RECORDS →
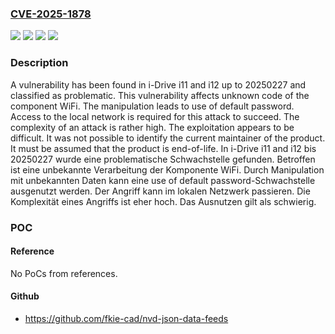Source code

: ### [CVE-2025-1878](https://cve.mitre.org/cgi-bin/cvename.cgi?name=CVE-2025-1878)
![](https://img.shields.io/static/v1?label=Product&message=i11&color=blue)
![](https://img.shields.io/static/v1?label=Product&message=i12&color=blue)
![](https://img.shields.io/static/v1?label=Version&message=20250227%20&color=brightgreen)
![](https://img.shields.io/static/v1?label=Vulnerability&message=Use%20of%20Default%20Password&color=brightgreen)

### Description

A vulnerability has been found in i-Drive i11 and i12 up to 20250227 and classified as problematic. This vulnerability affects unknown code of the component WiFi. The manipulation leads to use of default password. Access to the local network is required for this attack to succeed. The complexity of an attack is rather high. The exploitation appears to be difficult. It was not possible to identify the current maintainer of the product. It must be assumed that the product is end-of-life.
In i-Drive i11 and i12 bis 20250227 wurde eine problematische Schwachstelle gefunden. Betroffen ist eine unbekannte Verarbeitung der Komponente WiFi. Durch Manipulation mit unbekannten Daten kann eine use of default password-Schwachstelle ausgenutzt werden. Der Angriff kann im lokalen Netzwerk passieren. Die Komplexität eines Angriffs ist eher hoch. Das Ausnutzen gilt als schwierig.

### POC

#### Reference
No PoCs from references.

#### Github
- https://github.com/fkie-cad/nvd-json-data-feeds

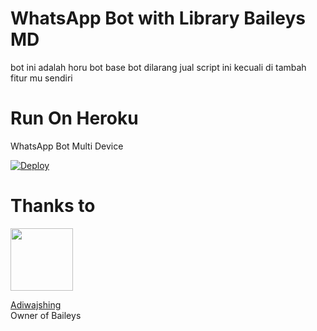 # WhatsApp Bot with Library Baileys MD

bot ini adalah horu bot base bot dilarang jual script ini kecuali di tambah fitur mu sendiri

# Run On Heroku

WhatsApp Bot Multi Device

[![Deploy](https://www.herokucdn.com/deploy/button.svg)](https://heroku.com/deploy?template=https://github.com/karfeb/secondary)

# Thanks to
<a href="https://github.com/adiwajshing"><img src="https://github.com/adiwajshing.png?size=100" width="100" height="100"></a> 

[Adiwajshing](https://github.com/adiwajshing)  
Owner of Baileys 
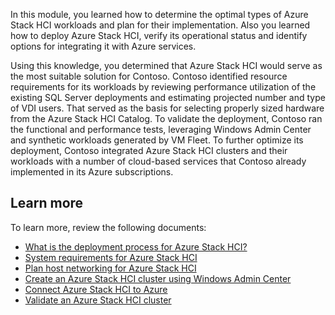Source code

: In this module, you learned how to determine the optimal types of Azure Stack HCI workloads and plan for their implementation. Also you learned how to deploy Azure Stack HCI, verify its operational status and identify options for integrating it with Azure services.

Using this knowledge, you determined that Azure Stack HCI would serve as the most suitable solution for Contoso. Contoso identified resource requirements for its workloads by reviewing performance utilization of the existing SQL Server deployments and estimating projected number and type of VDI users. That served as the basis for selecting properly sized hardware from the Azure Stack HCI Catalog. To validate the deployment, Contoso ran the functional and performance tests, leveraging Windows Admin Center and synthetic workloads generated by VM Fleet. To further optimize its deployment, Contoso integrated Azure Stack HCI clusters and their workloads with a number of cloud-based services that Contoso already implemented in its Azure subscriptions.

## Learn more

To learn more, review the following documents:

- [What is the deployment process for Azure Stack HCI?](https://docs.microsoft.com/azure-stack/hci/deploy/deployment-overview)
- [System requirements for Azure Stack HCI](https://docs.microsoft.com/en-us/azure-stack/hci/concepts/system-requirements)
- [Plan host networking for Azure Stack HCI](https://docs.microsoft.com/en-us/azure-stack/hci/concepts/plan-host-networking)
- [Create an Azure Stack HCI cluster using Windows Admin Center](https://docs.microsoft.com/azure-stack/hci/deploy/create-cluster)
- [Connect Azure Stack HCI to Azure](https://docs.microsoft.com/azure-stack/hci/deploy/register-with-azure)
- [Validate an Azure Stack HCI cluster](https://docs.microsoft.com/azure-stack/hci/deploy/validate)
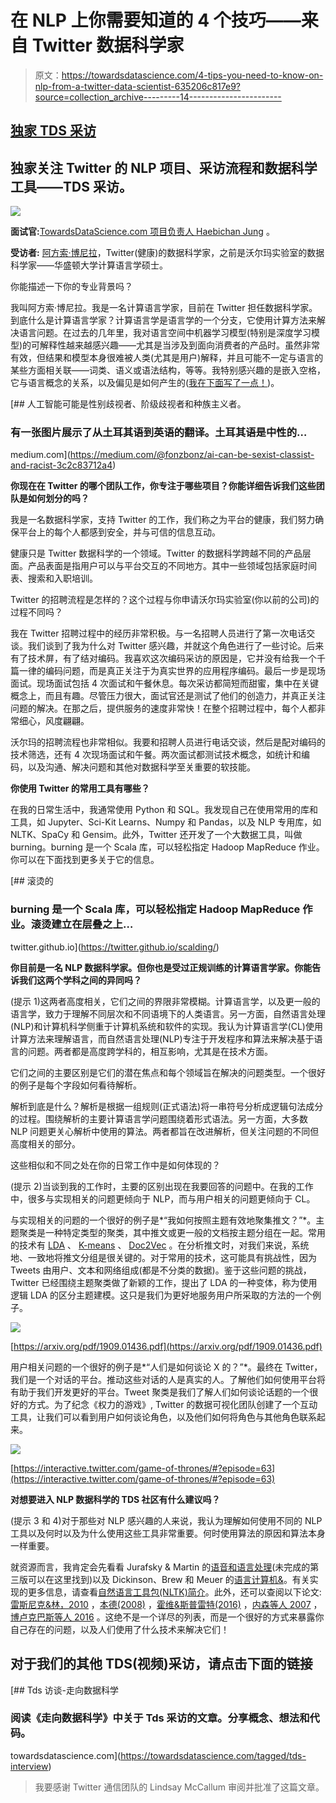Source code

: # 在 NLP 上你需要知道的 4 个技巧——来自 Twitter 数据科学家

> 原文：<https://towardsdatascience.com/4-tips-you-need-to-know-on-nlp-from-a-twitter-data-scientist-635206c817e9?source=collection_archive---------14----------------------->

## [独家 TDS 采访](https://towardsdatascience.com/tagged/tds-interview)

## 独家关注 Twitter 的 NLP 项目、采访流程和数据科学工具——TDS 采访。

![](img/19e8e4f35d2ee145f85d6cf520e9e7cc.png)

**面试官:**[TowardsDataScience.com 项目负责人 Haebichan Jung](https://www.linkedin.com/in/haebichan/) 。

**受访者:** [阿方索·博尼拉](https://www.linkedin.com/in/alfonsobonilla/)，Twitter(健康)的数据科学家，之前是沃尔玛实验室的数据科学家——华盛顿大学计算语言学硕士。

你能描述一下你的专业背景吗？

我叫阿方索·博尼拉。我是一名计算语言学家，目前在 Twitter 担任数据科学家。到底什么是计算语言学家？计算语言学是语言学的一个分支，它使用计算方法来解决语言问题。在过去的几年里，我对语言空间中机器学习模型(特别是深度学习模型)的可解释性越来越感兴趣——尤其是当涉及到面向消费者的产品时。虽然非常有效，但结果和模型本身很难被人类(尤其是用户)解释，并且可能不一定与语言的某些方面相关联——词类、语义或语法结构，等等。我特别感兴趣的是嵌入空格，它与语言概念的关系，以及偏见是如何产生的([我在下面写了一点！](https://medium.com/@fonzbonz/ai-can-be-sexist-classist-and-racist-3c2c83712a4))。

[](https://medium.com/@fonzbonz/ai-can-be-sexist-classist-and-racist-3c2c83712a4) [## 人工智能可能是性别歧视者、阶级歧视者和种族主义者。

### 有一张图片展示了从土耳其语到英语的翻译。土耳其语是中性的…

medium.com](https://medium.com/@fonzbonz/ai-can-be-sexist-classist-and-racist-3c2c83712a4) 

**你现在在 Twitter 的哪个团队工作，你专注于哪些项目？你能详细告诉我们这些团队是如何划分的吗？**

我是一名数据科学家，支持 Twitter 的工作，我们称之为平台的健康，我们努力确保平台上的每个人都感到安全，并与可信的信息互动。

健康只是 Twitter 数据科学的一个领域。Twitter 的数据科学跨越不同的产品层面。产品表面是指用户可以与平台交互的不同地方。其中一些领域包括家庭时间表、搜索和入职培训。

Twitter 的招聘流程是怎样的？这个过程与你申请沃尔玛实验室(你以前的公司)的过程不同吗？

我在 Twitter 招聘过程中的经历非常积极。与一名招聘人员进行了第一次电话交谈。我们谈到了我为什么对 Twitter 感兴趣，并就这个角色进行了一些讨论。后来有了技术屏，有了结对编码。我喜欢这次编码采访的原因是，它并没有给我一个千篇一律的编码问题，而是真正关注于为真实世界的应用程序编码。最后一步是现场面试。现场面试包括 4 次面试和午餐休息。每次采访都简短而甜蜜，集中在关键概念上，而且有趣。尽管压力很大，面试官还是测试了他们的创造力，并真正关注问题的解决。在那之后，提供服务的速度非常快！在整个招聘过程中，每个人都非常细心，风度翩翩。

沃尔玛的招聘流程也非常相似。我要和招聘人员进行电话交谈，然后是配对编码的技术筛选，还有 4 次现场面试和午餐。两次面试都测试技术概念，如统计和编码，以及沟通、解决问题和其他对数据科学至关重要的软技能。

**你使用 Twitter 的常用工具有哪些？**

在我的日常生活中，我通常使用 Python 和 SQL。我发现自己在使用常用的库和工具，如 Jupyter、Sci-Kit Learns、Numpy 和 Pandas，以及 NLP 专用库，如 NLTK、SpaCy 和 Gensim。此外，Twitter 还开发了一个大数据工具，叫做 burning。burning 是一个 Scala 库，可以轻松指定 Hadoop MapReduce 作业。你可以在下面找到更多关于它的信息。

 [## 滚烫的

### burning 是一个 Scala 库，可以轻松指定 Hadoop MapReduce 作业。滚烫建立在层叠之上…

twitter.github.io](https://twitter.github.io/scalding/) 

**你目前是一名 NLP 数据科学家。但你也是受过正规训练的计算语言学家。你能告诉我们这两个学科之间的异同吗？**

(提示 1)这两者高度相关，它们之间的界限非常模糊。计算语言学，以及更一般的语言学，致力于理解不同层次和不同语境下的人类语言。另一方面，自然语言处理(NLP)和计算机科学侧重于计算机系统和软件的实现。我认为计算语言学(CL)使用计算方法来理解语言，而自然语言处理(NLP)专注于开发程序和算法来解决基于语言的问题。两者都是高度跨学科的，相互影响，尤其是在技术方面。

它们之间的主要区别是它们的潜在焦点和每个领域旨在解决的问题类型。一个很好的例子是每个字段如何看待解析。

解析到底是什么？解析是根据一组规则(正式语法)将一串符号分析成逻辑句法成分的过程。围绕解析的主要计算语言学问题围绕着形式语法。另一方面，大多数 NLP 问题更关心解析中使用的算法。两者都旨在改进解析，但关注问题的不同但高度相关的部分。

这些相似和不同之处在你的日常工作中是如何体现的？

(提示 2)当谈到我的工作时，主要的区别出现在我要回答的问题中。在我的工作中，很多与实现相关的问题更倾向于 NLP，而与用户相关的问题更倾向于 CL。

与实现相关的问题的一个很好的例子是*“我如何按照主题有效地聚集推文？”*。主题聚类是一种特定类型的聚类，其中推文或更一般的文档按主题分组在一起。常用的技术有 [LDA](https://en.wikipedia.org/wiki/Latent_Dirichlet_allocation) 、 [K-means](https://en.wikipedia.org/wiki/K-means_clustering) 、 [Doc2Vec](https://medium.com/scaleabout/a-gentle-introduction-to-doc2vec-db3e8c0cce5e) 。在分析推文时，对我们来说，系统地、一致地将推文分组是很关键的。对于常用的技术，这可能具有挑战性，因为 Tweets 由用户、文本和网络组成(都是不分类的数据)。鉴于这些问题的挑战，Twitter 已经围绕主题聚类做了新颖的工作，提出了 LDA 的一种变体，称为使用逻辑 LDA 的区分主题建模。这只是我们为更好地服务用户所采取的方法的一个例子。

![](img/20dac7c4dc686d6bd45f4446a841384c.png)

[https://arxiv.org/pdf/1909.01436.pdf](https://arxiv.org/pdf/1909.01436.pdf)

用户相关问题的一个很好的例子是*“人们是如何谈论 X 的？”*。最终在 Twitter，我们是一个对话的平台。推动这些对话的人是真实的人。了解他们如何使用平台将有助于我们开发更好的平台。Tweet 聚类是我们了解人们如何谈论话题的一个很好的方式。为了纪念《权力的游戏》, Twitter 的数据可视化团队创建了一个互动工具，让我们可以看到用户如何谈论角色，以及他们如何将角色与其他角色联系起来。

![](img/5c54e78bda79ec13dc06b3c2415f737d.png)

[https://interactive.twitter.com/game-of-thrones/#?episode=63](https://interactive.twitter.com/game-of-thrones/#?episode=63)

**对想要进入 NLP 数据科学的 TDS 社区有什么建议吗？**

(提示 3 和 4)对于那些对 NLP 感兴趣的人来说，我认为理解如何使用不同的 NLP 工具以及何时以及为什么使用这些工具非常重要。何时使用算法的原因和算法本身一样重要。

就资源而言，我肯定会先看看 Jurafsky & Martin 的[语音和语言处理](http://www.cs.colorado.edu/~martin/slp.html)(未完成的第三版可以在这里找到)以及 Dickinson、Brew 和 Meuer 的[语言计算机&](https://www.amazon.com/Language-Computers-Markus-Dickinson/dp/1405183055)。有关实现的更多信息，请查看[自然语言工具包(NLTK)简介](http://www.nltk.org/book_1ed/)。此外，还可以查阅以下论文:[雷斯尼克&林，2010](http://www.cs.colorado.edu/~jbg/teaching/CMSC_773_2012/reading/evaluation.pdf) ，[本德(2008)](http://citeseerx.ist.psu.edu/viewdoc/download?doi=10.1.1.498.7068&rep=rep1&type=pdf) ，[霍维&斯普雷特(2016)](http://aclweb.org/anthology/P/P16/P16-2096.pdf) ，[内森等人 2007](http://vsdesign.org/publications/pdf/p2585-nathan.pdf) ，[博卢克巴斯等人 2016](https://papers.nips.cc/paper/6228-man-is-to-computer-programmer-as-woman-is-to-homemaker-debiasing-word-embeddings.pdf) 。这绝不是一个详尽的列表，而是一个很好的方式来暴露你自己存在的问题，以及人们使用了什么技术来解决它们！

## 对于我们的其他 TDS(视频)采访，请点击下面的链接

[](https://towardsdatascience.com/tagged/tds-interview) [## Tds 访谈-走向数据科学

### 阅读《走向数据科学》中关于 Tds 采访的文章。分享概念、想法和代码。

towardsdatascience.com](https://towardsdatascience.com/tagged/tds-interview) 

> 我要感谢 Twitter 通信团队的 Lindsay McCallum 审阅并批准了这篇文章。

---

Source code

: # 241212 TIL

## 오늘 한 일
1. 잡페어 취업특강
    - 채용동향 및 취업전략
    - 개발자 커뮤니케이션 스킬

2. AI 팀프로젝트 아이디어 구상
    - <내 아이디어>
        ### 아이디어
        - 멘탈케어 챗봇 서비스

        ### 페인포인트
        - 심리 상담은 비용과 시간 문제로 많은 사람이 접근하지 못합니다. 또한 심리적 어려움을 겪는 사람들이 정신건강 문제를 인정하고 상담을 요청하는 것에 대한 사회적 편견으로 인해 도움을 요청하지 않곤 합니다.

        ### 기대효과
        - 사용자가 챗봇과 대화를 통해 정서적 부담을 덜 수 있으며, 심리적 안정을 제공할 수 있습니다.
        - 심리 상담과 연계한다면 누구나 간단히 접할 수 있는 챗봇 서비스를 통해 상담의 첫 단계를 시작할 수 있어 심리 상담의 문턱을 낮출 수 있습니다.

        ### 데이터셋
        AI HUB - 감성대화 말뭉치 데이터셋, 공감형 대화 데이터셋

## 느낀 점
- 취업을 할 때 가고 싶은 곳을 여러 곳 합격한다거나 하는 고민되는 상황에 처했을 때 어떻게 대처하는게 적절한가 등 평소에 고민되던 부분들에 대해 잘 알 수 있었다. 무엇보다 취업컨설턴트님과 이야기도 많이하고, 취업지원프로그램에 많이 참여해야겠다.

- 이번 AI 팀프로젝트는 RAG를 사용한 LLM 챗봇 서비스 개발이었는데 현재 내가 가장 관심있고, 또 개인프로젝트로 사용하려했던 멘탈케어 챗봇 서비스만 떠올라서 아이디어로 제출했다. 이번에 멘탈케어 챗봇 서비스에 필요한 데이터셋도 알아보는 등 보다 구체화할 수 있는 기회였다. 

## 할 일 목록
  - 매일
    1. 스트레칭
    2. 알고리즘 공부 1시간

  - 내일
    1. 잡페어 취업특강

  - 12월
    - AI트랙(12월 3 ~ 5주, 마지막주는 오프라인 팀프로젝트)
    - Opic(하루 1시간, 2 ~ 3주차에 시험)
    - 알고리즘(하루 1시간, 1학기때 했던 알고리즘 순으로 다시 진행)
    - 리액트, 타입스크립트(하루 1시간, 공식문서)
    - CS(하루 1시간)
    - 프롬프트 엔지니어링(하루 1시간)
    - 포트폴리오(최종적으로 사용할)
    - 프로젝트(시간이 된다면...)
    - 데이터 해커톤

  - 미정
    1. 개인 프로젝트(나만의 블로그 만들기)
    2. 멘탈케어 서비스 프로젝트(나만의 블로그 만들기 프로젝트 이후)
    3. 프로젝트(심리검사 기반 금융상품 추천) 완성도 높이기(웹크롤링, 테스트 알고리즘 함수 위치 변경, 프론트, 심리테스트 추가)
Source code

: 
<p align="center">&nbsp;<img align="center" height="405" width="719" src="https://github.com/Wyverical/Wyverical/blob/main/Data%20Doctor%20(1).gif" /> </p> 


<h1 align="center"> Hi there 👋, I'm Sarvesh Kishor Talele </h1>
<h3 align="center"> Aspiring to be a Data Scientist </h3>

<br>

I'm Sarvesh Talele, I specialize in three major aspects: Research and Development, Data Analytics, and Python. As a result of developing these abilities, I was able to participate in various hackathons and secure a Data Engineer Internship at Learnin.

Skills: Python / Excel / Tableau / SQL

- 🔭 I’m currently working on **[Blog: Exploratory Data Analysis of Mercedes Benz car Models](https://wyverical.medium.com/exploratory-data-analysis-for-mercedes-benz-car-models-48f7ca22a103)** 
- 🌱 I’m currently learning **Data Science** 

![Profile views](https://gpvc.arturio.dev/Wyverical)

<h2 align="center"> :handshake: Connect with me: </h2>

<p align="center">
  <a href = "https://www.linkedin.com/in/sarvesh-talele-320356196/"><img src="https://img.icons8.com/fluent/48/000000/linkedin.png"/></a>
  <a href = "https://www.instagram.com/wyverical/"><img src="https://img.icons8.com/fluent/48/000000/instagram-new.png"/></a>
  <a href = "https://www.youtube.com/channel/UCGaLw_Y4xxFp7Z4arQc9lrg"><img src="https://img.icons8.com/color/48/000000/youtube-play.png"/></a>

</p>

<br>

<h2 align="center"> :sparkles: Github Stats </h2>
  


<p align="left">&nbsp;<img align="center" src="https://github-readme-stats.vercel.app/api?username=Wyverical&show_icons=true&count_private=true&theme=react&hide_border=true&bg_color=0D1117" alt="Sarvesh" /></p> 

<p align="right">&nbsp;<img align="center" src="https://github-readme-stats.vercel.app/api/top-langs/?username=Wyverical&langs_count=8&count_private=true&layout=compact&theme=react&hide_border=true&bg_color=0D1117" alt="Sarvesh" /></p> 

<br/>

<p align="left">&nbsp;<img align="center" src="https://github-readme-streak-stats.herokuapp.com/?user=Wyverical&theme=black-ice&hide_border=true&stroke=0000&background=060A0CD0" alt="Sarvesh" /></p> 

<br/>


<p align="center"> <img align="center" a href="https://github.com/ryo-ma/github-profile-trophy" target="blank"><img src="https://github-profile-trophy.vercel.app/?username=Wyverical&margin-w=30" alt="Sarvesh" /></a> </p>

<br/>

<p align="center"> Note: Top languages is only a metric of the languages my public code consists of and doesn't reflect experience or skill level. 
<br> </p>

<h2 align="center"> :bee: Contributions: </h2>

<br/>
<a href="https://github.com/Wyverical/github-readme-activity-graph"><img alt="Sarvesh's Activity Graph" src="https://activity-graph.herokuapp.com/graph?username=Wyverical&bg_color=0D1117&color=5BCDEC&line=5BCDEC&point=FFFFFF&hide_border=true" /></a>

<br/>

* * *

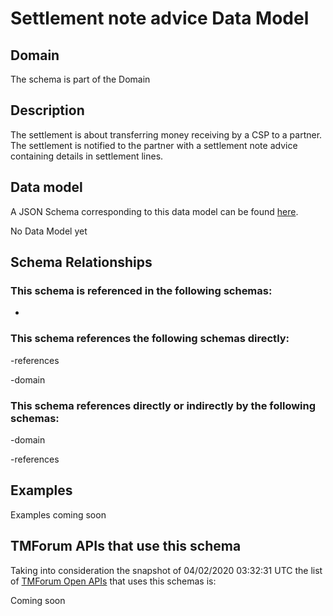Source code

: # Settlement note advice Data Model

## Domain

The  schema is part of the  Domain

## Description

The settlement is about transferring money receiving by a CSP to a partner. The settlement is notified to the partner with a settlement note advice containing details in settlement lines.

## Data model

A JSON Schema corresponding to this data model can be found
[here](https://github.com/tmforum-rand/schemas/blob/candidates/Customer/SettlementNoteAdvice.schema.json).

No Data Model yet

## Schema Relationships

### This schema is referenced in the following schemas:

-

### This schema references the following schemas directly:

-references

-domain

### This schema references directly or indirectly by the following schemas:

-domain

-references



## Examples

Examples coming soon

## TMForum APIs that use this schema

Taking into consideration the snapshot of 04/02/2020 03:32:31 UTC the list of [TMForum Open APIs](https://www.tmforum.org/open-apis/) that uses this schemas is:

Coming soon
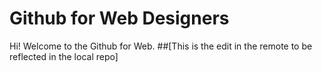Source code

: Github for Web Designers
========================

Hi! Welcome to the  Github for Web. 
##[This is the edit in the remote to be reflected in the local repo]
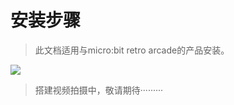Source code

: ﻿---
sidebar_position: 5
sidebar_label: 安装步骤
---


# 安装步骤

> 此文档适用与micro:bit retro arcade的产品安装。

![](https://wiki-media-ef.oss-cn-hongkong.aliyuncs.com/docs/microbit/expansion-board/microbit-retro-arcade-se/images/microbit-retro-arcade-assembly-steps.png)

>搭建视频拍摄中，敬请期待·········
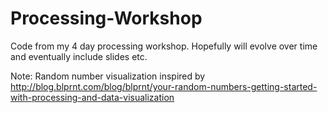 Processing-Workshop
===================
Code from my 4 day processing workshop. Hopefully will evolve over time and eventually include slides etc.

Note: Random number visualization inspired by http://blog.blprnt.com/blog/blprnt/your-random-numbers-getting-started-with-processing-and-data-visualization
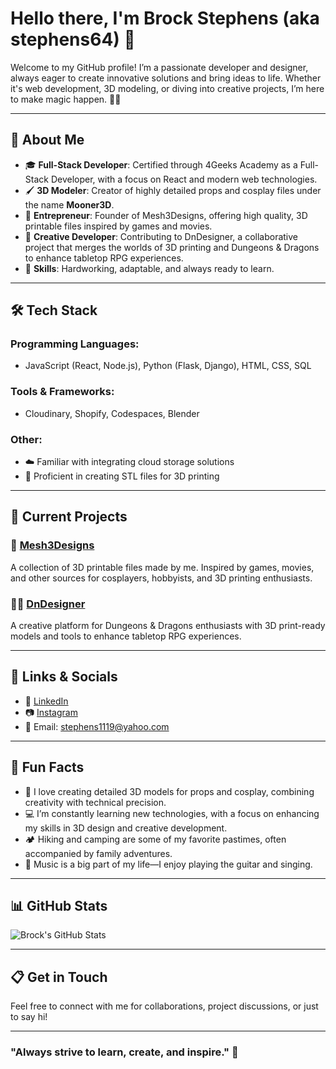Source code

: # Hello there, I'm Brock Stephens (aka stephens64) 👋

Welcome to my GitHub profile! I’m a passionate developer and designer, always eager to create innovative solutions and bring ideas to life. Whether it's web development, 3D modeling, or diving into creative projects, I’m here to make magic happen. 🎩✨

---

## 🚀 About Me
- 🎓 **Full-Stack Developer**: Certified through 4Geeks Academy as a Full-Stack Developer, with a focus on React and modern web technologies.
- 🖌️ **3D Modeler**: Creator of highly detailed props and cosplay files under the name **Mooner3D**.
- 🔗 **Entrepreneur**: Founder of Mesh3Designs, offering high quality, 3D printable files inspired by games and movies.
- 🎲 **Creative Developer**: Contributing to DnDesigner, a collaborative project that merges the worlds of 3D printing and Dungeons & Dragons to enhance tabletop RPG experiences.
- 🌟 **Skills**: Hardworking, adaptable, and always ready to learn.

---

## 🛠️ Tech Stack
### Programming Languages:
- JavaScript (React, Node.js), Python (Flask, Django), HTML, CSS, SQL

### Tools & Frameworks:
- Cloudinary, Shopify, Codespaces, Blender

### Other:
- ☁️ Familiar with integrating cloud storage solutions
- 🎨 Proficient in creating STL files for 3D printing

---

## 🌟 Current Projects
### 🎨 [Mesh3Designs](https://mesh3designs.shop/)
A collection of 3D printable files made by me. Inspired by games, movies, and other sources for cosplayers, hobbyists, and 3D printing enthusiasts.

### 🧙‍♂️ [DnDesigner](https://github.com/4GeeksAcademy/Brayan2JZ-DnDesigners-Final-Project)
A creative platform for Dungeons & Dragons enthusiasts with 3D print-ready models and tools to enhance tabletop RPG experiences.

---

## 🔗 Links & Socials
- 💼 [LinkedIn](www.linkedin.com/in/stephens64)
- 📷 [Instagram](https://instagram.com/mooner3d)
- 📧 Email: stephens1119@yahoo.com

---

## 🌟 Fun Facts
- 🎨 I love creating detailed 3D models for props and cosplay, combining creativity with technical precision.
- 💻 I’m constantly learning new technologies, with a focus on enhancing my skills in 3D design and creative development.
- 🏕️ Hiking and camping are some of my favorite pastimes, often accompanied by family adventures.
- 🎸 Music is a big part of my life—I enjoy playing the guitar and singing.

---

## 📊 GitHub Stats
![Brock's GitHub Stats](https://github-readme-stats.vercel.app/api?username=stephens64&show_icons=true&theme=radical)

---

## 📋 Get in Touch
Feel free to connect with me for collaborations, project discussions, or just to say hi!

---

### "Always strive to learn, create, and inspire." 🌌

THE TASK → Scan the entries above for the word "burning". Report the lines that hold it.

TASK RESPONSE →
在我的日常生活中，我通常使用 Python 和 SQL。我发现自己在使用常用的库和工具，如 Jupyter、Sci-Kit Learns、Numpy 和 Pandas，以及 NLP 专用库，如 NLTK、SpaCy 和 Gensim。此外，Twitter 还开发了一个大数据工具，叫做 burning。burning 是一个 Scala 库，可以轻松指定 Hadoop MapReduce 作业。你可以在下面找到更多关于它的信息。
### burning 是一个 Scala 库，可以轻松指定 Hadoop MapReduce 作业。滚烫建立在层叠之上…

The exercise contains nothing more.